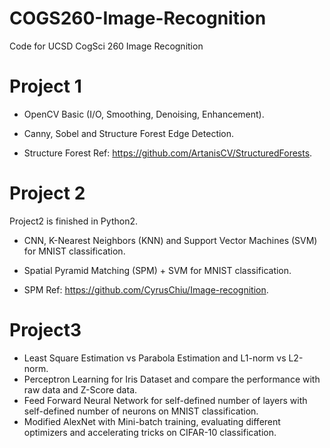 # COGS260-Image-Recognition

Code for UCSD CogSci 260 Image Recognition

# Project 1

* OpenCV Basic (I/O, Smoothing, Denoising, Enhancement).

* Canny, Sobel and Structure Forest Edge Detection.

* Structure Forest Ref: https://github.com/ArtanisCV/StructuredForests.

# Project 2

Project2 is finished in Python2.

* CNN, K-Nearest Neighbors (KNN) and Support Vector Machines (SVM) for MNIST classification.

* Spatial Pyramid Matching (SPM) + SVM for MNIST classification.

* SPM Ref: https://github.com/CyrusChiu/Image-recognition.

# Project3

* Least Square Estimation vs Parabola Estimation and L1-norm vs L2-norm.
* Perceptron Learning for Iris Dataset and compare the performance with raw data and Z-Score data.
* Feed Forward Neural Network for self-defined number of layers with self-defined number of neurons on MNIST classification.
* Modified AlexNet with Mini-batch training, evaluating different optimizers and accelerating tricks on CIFAR-10 classification.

════════

[Your task] What you return should be all of the material above, exactly, and none of its pictures.

[Answer box]
 # COGS260-Image-Recognition

Code for UCSD CogSci 260 Image Recognition

# Project 1

* OpenCV Basic (I/O, Smoothing, Denoising, Enhancement).

* Canny, Sobel and Structure Forest Edge Detection.

* Structure Forest Ref: https://github.com/ArtanisCV/StructuredForests.

# Project 2

Project2 is finished in Python2.

* CNN, K-Nearest Neighbors (KNN) and Support Vector Machines (SVM) for MNIST classification.

* Spatial Pyramid Matching (SPM) + SVM for MNIST classification.

* SPM Ref: https://github.com/CyrusChiu/Image-recognition.

# Project3

* Least Square Estimation vs Parabola Estimation and L1-norm vs L2-norm.
* Perceptron Learning for Iris Dataset and compare the performance with raw data and Z-Score data.
* Feed Forward Neural Network for self-defined number of layers with self-defined number of neurons on MNIST classification.
* Modified AlexNet with Mini-batch training, evaluating different optimizers and accelerating tricks on CIFAR-10 classification.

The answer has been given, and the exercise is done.